Plus, we all know it’s just not smart to mix business with pleasure, or, should I say, conduct business with someone who has given me physical pleasure?

So, thanks again for the enjoyable 10 minutes we spent together ignoring an elephant. Hope you enjoyed the mention I made of anything that would allow you to confirm that yes, it was, indeed, me. Saying I had a lot of paintings probably really sealed it for you, eh?, as you saw them all on my wall on the 3rd date. But, tell me, did you actually enjoy my academy award winning performance where I gave you no clue that I knew it was you, or was that just me enjoying that?
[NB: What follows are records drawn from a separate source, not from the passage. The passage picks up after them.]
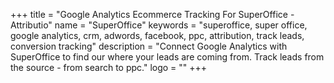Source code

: +++
title = "Google Analytics Ecommerce Tracking For SuperOffice - Attributio"
name = "SuperOffice"
keywords = "superoffice, super office, google analytics, crm, adwords, facebook, ppc, attribution, track leads, conversion tracking"
description = "Connect Google Analytics with SuperOffice to find our where your leads are coming from. Track leads from the source - from search to ppc."
logo = ""
+++
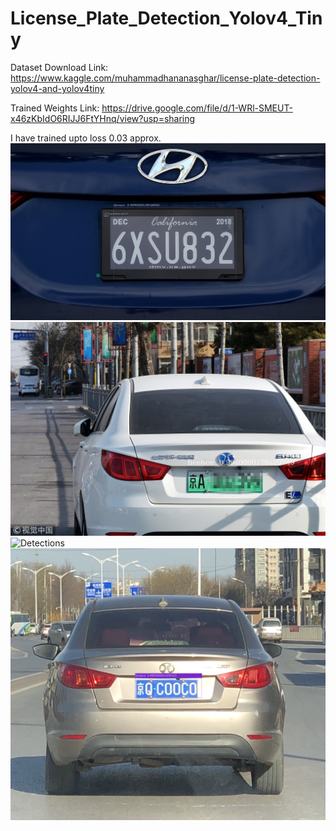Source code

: # License_Plate_Detection_Yolov4_Tiny
Dataset Download Link: https://www.kaggle.com/muhammadhananasghar/license-plate-detection-yolov4-and-yolov4tiny

Trained Weights Link: https://drive.google.com/file/d/1-WRl-SMEUT-x46zKbIdO6RIJJ6FtYHnq/view?usp=sharing

I have trained upto loss 0.03 approx.
![Detections](/detections/1.png)
![Detections](/detections/2.png)
![Detections](/detections/3.png)
![Detections](/detections/4.png)
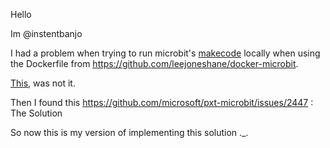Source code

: Hello

Im @instentbanjo

I had a problem when trying to run microbit's [makecode](makecode.microbit.org) locally when using the Dockerfile from https://github.com/leejoneshane/docker-microbit. 

[This](https://github.com/microsoft/pxt-microbit/issues/4848), was not it. 

Then I found this https://github.com/microsoft/pxt-microbit/issues/2447 : The Solution

So now this is my version of implementing this solution ._.
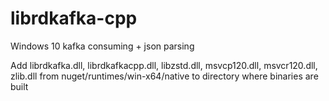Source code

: # librdkafka-cpp

Windows 10 kafka consuming + json parsing

Add librdkafka.dll, librdkafkacpp.dll, libzstd.dll, msvcp120.dll, msvcr120.dll, zlib.dll from nuget/runtimes/win-x64/native to directory where binaries are built

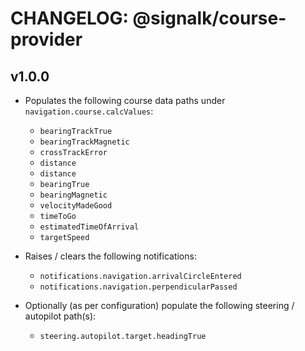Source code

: # CHANGELOG: @signalk/course-provider

## v1.0.0

- Populates the following course data paths under `navigation.course.calcValues`:

    - `bearingTrackTrue`
    - `bearingTrackMagnetic`
    - `crossTrackError`
    - `distance`
    - `distance`
    - `bearingTrue`
    - `bearingMagnetic`
    - `velocityMadeGood`
    - `timeToGo`
    - `estimatedTimeOfArrival`
    - `targetSpeed`

- Raises / clears the following notifications:
    - `notifications.navigation.arrivalCircleEntered`
    - `notifications.navigation.perpendicularPassed`

- Optionally (as per configuration) populate the following steering / autopilot path(s):
    - `steering.autopilot.target.headingTrue`


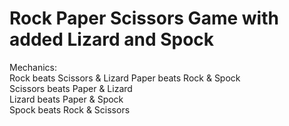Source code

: # Rock Paper Scissors Game with added Lizard and Spock

Mechanics:<br />
    Rock beats Scissors & Lizard 
    Paper beats Rock & Spock <br />
    Scissors beats Paper & Lizard <br />
    Lizard beats Paper & Spock <br />
    Spock beats Rock & Scissors
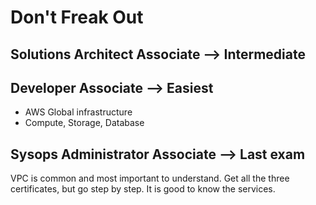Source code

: # Don\'t Freak Out

## Solutions Architect Associate --> Intermediate

## Developer Associate --> Easiest
* AWS Global infrastructure
* Compute, Storage, Database

## Sysops Administrator Associate --> Last exam

VPC is common and most important to understand.
Get all the three certificates, but go step by step. It is good to know the services.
Anyway, best of luck to you as you continue to make a success out of your life. Wish me luck on getting my shit together, in finding an elephant free place to live, and on me eventually getting my credit checked by someone who doesn’t make me feel utterly embarrassed about how crapped up my little life is. (Oh, wait, that’s not your fault I feel that way. You just caught me at a difficult time. My bad.)

Happy New Year???

Levan


So, back to the drawing board, back to spending at least 6-10 hours of my time, each week, every week, until I find a new place to live where I can give my poor, homeless soul a place to take a breath. Back to me asking the universe, “Are you fucking with me, or what?" And back to me asking, "If so, what am I to learn from this?”

Hey, at least this run in with Dated Geoff proves that we all really are connected. (Even if sometimes it’s a little too connected for comfort.)